Introduction to Apache Airflow
Apache Airflow is an open‑source platform for programmatically authoring, scheduling, and monitoring workflows using Directed Acyclic Graphs (DAGs), featuring components such as Scheduler, Web Server, Database, and various Executors, and offering easy‑to‑use, extensible, scalable, and robust integrations for data pipeline management.
What is Apache Airflow?
Airflow is an open‑source platform that allows users to programmatically author, schedule, and monitor workflows using Directed Acyclic Graphs (DAGs). Initiated by Airbnb in 2014, it has attracted around 800 contributors and over 13,000 stars on GitHub.
It is used by more than 200 companies, including Airbnb, Yahoo, PayPal, Intel, and Stripe, to manage data‑pipeline workflows.
What is a Workflow?
A workflow is a sequence of tasks that can be started on a schedule or triggered by an event, commonly used for big‑data processing pipelines.
A typical workflow diagram
Workflows generally consist of five phases: data download, data transfer for processing, execution of processing, result collection, and report generation (often emailed).
Working of Apache Airflow
Airflow’s architecture includes four main components:
Scheduler: Monitors all DAGs and their tasks, periodically checking for tasks to initiate.

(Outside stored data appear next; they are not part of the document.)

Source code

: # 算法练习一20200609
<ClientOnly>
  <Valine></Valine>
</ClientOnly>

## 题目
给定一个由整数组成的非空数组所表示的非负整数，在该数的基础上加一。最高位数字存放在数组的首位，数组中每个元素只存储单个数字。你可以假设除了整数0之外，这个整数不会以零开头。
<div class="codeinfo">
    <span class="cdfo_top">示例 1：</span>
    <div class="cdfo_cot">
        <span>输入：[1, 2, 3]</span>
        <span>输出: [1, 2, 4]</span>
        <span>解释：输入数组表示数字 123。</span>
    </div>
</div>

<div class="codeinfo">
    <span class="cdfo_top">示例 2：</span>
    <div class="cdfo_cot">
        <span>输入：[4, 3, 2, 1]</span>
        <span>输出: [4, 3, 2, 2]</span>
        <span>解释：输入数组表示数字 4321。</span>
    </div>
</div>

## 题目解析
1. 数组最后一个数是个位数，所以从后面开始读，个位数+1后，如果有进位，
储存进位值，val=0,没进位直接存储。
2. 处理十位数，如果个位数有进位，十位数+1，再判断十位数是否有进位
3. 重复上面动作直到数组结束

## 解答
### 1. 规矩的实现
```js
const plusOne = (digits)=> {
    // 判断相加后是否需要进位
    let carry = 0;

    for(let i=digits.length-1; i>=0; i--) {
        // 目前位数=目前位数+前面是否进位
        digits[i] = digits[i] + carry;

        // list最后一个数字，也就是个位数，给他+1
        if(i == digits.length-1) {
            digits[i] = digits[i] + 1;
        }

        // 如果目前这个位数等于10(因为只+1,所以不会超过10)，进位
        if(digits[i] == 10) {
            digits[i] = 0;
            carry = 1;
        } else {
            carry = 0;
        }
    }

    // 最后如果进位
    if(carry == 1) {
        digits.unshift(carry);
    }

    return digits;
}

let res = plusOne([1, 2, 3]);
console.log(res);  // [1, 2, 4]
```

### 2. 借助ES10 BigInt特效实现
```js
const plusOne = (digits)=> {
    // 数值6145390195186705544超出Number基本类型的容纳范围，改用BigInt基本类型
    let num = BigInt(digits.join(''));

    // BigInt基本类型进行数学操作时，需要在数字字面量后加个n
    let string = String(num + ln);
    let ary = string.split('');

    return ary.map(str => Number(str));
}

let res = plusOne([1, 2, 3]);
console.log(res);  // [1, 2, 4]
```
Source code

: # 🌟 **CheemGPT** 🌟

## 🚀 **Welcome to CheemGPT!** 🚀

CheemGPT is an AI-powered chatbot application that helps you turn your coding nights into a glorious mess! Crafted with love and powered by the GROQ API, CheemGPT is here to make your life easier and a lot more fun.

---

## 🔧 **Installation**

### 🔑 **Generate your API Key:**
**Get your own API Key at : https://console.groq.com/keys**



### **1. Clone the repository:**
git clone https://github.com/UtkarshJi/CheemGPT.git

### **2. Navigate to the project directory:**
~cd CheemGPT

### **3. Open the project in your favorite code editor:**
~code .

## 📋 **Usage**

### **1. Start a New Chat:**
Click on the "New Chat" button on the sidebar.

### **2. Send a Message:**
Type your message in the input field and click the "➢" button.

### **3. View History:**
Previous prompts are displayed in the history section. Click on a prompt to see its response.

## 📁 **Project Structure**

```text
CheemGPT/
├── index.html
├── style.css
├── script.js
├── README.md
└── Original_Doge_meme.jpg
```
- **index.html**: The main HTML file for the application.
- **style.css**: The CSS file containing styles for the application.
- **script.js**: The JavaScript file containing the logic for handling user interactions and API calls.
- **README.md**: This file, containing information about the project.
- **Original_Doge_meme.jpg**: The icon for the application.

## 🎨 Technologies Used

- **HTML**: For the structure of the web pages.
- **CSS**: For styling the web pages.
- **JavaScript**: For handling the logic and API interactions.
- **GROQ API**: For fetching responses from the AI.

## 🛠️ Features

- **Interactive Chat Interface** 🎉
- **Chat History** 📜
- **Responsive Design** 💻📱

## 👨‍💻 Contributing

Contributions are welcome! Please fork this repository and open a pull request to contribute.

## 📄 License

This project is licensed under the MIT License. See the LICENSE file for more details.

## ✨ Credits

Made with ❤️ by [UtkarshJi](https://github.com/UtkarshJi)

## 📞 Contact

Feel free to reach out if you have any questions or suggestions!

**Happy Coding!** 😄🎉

Web Server: Provides a user interface to view job status, interact with databases, and read logs from remote storage such as Google Cloud Storage or Azure Blob.
Database: Stores DAG and task state metadata using SQLAlchemy and ORM.
Executor: Executes tasks; several executors are available: SequentialExecutor – runs one task at a time, useful for testing. LocalExecutor – enables parallelism on a single machine or node. CeleryExecutor – preferred for distributed Airflow clusters. KubernetesExecutor – creates temporary pods via the Kubernetes API for each task instance.
How does Airflow work?
The scheduler periodically scans the DAGs, creates task instances for pending tasks, and updates their status in the metadata database. Tasks are queued and picked up by workers, transitioning through states such as SCHEDULED, QUEUED, RUNNING, and finally SUCCESS or FAILED.
Features
Easy to Use: Requires only basic Python knowledge to deploy workflows.
Open Source: Free with an active community.
Robust Integrations: Provides ready‑to‑use operators for Google Cloud, AWS, Azure, etc.
Standard Python: Allows creation of simple to complex workflows using pure Python.
Amazing User Interface: Enables monitoring and management of workflow status.
Principles
Dynamic: Pipelines are defined as code, allowing dynamic generation.
Extensible: Users can define custom operators, executors, and extend the library.
Elegant: Pipelines are lean and explicit.
Scalable: Modular architecture with message‑queue orchestration supports unlimited scaling.